(Problem description)
Write out the data below exactly as given, without any of its pictures.
*** Opening Supplied records ***
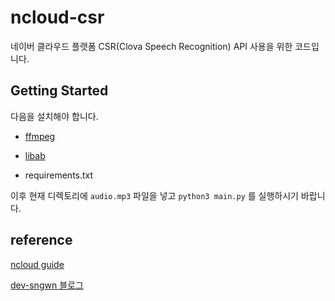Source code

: # ncloud-csr

네이버 클라우드 플랫폼 CSR(Clova Speech Recognition) API 사용을 위한 코드입니다.

## Getting Started

다음을 설치해야 합니다.

- [ffmpeg](https://www.ffmpeg.org/)

- [libab](https://libav.org/)

- requirements.txt

이후 현재 디렉토리에 `audio.mp3` 파일을 넣고 `python3 main.py` 를 실행하시기 바랍니다.

## reference

[ncloud guide](https://guide.ncloud-docs.com/docs/ko/naveropenapiv3-speech-recognition-sdk)

[dev-sngwn 블로그](https://dev-sngwn.github.io/2020-01-13-stt-step-by-step/)

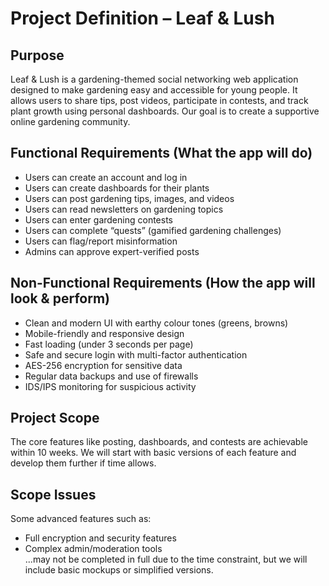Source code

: # Project Definition – Leaf & Lush

## Purpose
Leaf & Lush is a gardening-themed social networking web application designed to make gardening easy and accessible for young people. It allows users to share tips, post videos, participate in contests, and track plant growth using personal dashboards. Our goal is to create a supportive online gardening community.

## Functional Requirements (What the app will do)
- Users can create an account and log in
- Users can create dashboards for their plants
- Users can post gardening tips, images, and videos
- Users can read newsletters on gardening topics
- Users can enter gardening contests
- Users can complete “quests” (gamified gardening challenges)
- Users can flag/report misinformation
- Admins can approve expert-verified posts

## Non-Functional Requirements (How the app will look & perform)
- Clean and modern UI with earthy colour tones (greens, browns)
- Mobile-friendly and responsive design
- Fast loading (under 3 seconds per page)
- Safe and secure login with multi-factor authentication
- AES-256 encryption for sensitive data
- Regular data backups and use of firewalls
- IDS/IPS monitoring for suspicious activity

## Project Scope
The core features like posting, dashboards, and contests are achievable within 10 weeks. We will start with basic versions of each feature and develop them further if time allows.

## Scope Issues
Some advanced features such as:
- Full encryption and security features
- Complex admin/moderation tools  
...may not be completed in full due to the time constraint, but we will include basic mockups or simplified versions.


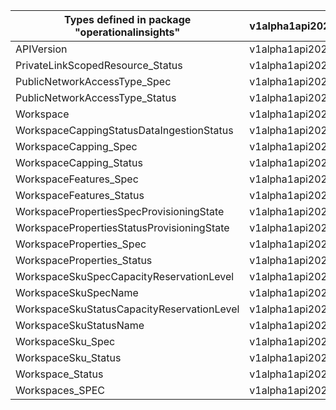 | Types defined in package "operationalinsights" | v1alpha1api20210601 |
|------------------------------------------------|---------------------|
| APIVersion                                     | v1alpha1api20210601 |
| PrivateLinkScopedResource_Status               | v1alpha1api20210601 |
| PublicNetworkAccessType_Spec                   | v1alpha1api20210601 |
| PublicNetworkAccessType_Status                 | v1alpha1api20210601 |
| Workspace                                      | v1alpha1api20210601 |
| WorkspaceCappingStatusDataIngestionStatus      | v1alpha1api20210601 |
| WorkspaceCapping_Spec                          | v1alpha1api20210601 |
| WorkspaceCapping_Status                        | v1alpha1api20210601 |
| WorkspaceFeatures_Spec                         | v1alpha1api20210601 |
| WorkspaceFeatures_Status                       | v1alpha1api20210601 |
| WorkspacePropertiesSpecProvisioningState       | v1alpha1api20210601 |
| WorkspacePropertiesStatusProvisioningState     | v1alpha1api20210601 |
| WorkspaceProperties_Spec                       | v1alpha1api20210601 |
| WorkspaceProperties_Status                     | v1alpha1api20210601 |
| WorkspaceSkuSpecCapacityReservationLevel       | v1alpha1api20210601 |
| WorkspaceSkuSpecName                           | v1alpha1api20210601 |
| WorkspaceSkuStatusCapacityReservationLevel     | v1alpha1api20210601 |
| WorkspaceSkuStatusName                         | v1alpha1api20210601 |
| WorkspaceSku_Spec                              | v1alpha1api20210601 |
| WorkspaceSku_Status                            | v1alpha1api20210601 |
| Workspace_Status                               | v1alpha1api20210601 |
| Workspaces_SPEC                                | v1alpha1api20210601 |
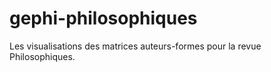 # gephi-philosophiques
Les visualisations des matrices auteurs-formes pour la revue Philosophiques.
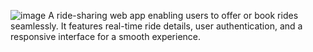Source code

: ![image](https://github.com/user-attachments/assets/7f7b867f-555f-4a91-9539-4b1deca2f238)
A ride-sharing web app enabling users to offer or book rides seamlessly. It features real-time ride details, user authentication, and a responsive interface for a smooth experience.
*** Closing Supplied records ***
(Problem solution)
Source code

: # ncloud-csr

네이버 클라우드 플랫폼 CSR(Clova Speech Recognition) API 사용을 위한 코드입니다.

## Getting Started

다음을 설치해야 합니다.

- [ffmpeg](https://www.ffmpeg.org/)

- [libab](https://libav.org/)

- requirements.txt

이후 현재 디렉토리에 `audio.mp3` 파일을 넣고 `python3 main.py` 를 실행하시기 바랍니다.

## reference

[ncloud guide](https://guide.ncloud-docs.com/docs/ko/naveropenapiv3-speech-recognition-sdk)

[dev-sngwn 블로그](https://dev-sngwn.github.io/2020-01-13-stt-step-by-step/)

Source code

: # Project Definition – Leaf & Lush

## Purpose
Leaf & Lush is a gardening-themed social networking web application designed to make gardening easy and accessible for young people. It allows users to share tips, post videos, participate in contests, and track plant growth using personal dashboards. Our goal is to create a supportive online gardening community.

## Functional Requirements (What the app will do)
- Users can create an account and log in
- Users can create dashboards for their plants
- Users can post gardening tips, images, and videos
- Users can read newsletters on gardening topics
- Users can enter gardening contests
- Users can complete “quests” (gamified gardening challenges)
- Users can flag/report misinformation
- Admins can approve expert-verified posts

## Non-Functional Requirements (How the app will look & perform)
- Clean and modern UI with earthy colour tones (greens, browns)
- Mobile-friendly and responsive design
- Fast loading (under 3 seconds per page)
- Safe and secure login with multi-factor authentication
- AES-256 encryption for sensitive data
- Regular data backups and use of firewalls
- IDS/IPS monitoring for suspicious activity

## Project Scope
The core features like posting, dashboards, and contests are achievable within 10 weeks. We will start with basic versions of each feature and develop them further if time allows.

## Scope Issues
Some advanced features such as:
- Full encryption and security features
- Complex admin/moderation tools  
...may not be completed in full due to the time constraint, but we will include basic mockups or simplified versions.


 | Types defined in package "operationalinsights" | v1alpha1api20210601 |
|------------------------------------------------|---------------------|
| APIVersion                                     | v1alpha1api20210601 |
| PrivateLinkScopedResource_Status               | v1alpha1api20210601 |
| PublicNetworkAccessType_Spec                   | v1alpha1api20210601 |
| PublicNetworkAccessType_Status                 | v1alpha1api20210601 |
| Workspace                                      | v1alpha1api20210601 |
| WorkspaceCappingStatusDataIngestionStatus      | v1alpha1api20210601 |
| WorkspaceCapping_Spec                          | v1alpha1api20210601 |
| WorkspaceCapping_Status                        | v1alpha1api20210601 |
| WorkspaceFeatures_Spec                         | v1alpha1api20210601 |
| WorkspaceFeatures_Status                       | v1alpha1api20210601 |
| WorkspacePropertiesSpecProvisioningState       | v1alpha1api20210601 |
| WorkspacePropertiesStatusProvisioningState     | v1alpha1api20210601 |
| WorkspaceProperties_Spec                       | v1alpha1api20210601 |
| WorkspaceProperties_Status                     | v1alpha1api20210601 |
| WorkspaceSkuSpecCapacityReservationLevel       | v1alpha1api20210601 |
| WorkspaceSkuSpecName                           | v1alpha1api20210601 |
| WorkspaceSkuStatusCapacityReservationLevel     | v1alpha1api20210601 |
| WorkspaceSkuStatusName                         | v1alpha1api20210601 |
| WorkspaceSku_Spec                              | v1alpha1api20210601 |
| WorkspaceSku_Status                            | v1alpha1api20210601 |
| Workspace_Status                               | v1alpha1api20210601 |
| Workspaces_SPEC                                | v1alpha1api20210601 |
 # gephi-philosophiques
Les visualisations des matrices auteurs-formes pour la revue Philosophiques.
Source code

: ![image](https://github.com/user-attachments/assets/7f7b867f-555f-4a91-9539-4b1deca2f238)
A ride-sharing web app enabling users to offer or book rides seamlessly. It features real-time ride details, user authentication, and a responsive interface for a smooth experience.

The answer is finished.